▶ [THE TASK]: Reproduce exactly the line that contains "6. 해외 출장 및 근무 가능하신 분" and all lines that follow it in the records below, ending with the last one.

▶ [DATA EXTRACT]:
☆ ☆ ☆ ☆ ☆ ☆ ☆

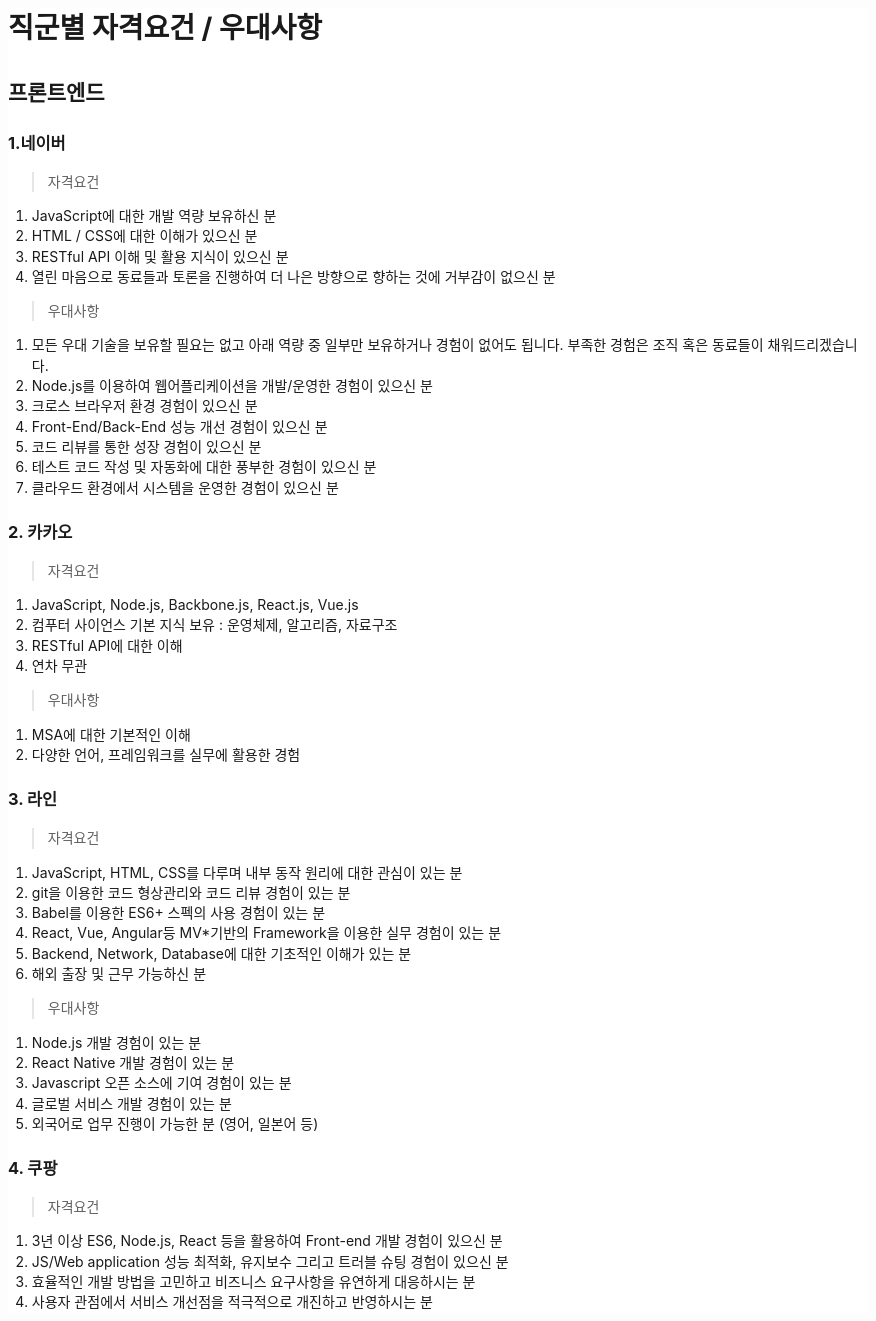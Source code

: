 # 직군별 자격요건 / 우대사항


## 프론트엔드

### 1.네이버
> 자격요건
1. JavaScript에 대한 개발 역량 보유하신 분
2. HTML / CSS에 대한 이해가 있으신 분
3. RESTful API 이해 및 활용 지식이 있으신 분
4. 열린 마음으로 동료들과 토론을 진행하여 더 나은 방향으로 향하는 것에 거부감이 없으신 분

> 우대사항
1. 모든 우대 기술을 보유할 필요는 없고 아래  역량 중 일부만 보유하거나 경험이 없어도 됩니다. 부족한 경험은 조직 혹은 동료들이 채워드리겠습니다.
2. Node.js를 이용하여 웹어플리케이션을 개발/운영한 경험이 있으신 분
3. 크로스 브라우저 환경 경험이 있으신 분
4. Front-End/Back-End 성능 개선 경험이 있으신 분
5. 코드 리뷰를 통한 성장 경험이 있으신 분
6. 테스트 코드 작성 및 자동화에 대한 풍부한 경험이 있으신 분
7. 클라우드 환경에서 시스템을 운영한 경험이 있으신 분

### 2. 카카오
> 자격요건
1. JavaScript, Node.js, Backbone.js, React.js, Vue.js
2. 컴푸터 사이언스 기본 지식 보유 : 운영체제, 알고리즘, 자료구조
3. RESTful API에 대한 이해
4. 연차 무관

> 우대사항
1. MSA에 대한 기본적인 이해
2. 다양한 언어, 프레임워크를 실무에 활용한 경험

### 3. 라인
> 자격요건
1. JavaScript, HTML, CSS를 다루며 내부 동작 원리에 대한 관심이 있는 분
2. git을 이용한 코드 형상관리와 코드 리뷰 경험이 있는 분
3. Babel를 이용한 ES6+ 스펙의 사용 경험이 있는 분
4. React, Vue, Angular등 MV*기반의 Framework을 이용한 실무 경험이 있는 분
5. Backend, Network, Database에 대한 기초적인 이해가 있는 분
6. 해외 출장 및 근무 가능하신 분

> 우대사항
1. Node.js 개발 경험이 있는 분
2. React Native 개발 경험이 있는 분
3. Javascript 오픈 소스에 기여 경험이 있는 분
4. 글로벌 서비스 개발 경험이 있는 분
5. 외국어로 업무 진행이 가능한 분 (영어, 일본어 등)

### 4. 쿠팡
> 자격요건
1. 3년 이상 ES6, Node.js, React 등을 활용하여 Front-end 개발 경험이 있으신 분
2. JS/Web application 성능 최적화, 유지보수 그리고 트러블 슈팅 경험이 있으신 분
3. 효율적인 개발 방법을 고민하고 비즈니스 요구사항을 유연하게 대응하시는 분
4. 사용자 관점에서 서비스 개선점을 적극적으로 개진하고 반영하시는 분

☆ ☆ ☆ ☆ ☆ ☆ ☆

▶ [THE COMPLETED TASK]:
6. 해외 출장 및 근무 가능하신 분

> 우대사항
1. Node.js 개발 경험이 있는 분
2. React Native 개발 경험이 있는 분
3. Javascript 오픈 소스에 기여 경험이 있는 분
4. 글로벌 서비스 개발 경험이 있는 분
5. 외국어로 업무 진행이 가능한 분 (영어, 일본어 등)

### 4. 쿠팡
> 자격요건
1. 3년 이상 ES6, Node.js, React 등을 활용하여 Front-end 개발 경험이 있으신 분
2. JS/Web application 성능 최적화, 유지보수 그리고 트러블 슈팅 경험이 있으신 분
3. 효율적인 개발 방법을 고민하고 비즈니스 요구사항을 유연하게 대응하시는 분
4. 사용자 관점에서 서비스 개선점을 적극적으로 개진하고 반영하시는 분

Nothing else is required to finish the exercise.